**What is being asked**
Find every line in the records below that holds the word "please", and copy it out.

**Supplied material**

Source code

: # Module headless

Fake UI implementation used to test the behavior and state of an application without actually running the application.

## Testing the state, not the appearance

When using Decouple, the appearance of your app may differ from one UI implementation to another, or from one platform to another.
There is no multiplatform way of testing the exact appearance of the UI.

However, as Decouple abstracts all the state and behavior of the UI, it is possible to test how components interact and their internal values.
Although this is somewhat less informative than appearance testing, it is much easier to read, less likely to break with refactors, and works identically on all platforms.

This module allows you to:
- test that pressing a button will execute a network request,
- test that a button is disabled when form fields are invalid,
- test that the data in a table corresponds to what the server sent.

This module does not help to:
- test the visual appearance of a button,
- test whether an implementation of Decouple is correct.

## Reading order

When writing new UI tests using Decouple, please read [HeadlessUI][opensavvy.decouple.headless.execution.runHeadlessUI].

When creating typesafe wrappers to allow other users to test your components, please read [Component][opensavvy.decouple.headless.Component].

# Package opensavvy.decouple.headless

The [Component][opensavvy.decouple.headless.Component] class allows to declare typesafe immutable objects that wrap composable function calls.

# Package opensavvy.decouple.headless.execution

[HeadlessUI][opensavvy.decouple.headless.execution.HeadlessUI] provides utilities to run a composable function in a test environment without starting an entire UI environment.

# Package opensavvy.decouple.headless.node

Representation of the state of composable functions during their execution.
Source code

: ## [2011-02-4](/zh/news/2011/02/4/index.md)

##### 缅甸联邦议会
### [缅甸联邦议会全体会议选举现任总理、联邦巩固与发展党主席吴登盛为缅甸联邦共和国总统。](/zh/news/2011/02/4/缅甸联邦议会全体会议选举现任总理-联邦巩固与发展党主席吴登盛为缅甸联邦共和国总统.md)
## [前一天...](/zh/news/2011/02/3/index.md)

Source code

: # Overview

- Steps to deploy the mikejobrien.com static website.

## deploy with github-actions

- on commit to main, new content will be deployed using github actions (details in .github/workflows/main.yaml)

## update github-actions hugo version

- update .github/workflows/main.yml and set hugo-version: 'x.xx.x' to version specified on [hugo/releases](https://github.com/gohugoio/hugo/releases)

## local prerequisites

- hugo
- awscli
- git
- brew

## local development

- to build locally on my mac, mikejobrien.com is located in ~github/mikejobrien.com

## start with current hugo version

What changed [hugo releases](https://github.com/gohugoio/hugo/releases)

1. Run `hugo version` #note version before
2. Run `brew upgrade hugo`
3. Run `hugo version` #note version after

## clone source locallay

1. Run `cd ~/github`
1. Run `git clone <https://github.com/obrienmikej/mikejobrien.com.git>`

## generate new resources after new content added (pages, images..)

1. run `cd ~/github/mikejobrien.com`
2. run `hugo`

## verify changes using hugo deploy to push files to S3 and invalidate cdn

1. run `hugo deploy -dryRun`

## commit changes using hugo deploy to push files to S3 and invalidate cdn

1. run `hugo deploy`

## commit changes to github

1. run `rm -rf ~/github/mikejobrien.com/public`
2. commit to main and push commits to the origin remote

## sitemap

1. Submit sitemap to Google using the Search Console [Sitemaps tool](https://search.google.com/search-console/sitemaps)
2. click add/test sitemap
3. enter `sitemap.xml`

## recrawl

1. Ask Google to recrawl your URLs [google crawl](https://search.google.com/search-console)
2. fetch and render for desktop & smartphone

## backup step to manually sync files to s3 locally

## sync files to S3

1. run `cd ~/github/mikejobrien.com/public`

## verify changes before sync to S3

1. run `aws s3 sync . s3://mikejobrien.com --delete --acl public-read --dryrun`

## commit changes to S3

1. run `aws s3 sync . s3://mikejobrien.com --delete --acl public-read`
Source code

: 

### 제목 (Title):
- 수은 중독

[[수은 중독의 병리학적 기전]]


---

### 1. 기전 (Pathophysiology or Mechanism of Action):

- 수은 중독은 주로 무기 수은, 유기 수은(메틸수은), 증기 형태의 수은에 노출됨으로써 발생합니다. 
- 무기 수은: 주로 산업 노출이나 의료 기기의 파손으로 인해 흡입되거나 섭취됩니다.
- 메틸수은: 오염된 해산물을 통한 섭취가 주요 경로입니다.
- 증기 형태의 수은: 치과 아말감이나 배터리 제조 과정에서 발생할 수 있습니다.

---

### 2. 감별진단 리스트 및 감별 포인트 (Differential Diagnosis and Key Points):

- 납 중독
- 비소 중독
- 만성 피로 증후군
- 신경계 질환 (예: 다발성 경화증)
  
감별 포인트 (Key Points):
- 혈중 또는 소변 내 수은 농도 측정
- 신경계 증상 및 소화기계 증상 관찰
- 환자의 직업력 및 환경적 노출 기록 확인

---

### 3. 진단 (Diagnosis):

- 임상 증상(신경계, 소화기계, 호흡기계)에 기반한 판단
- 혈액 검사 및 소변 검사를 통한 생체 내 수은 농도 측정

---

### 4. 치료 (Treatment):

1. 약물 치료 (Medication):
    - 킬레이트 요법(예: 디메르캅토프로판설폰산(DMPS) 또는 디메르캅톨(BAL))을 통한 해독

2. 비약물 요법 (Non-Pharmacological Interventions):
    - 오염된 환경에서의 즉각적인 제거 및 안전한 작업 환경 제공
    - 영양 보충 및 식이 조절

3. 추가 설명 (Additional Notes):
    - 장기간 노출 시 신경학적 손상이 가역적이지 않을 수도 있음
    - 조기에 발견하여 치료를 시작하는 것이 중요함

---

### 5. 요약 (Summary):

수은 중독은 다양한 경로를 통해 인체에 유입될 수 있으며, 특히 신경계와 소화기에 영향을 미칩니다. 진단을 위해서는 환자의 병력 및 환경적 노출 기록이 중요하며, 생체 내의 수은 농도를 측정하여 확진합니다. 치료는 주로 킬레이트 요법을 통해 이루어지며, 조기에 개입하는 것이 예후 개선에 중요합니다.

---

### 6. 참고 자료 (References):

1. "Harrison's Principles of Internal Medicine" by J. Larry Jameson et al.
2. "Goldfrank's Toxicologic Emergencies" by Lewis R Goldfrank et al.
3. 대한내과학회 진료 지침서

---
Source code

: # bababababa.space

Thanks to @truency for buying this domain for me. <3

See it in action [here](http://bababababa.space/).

**Response**
When writing new UI tests using Decouple, please read [HeadlessUI][opensavvy.decouple.headless.execution.runHeadlessUI].
When creating typesafe wrappers to allow other users to test your components, please read [Component][opensavvy.decouple.headless.Component].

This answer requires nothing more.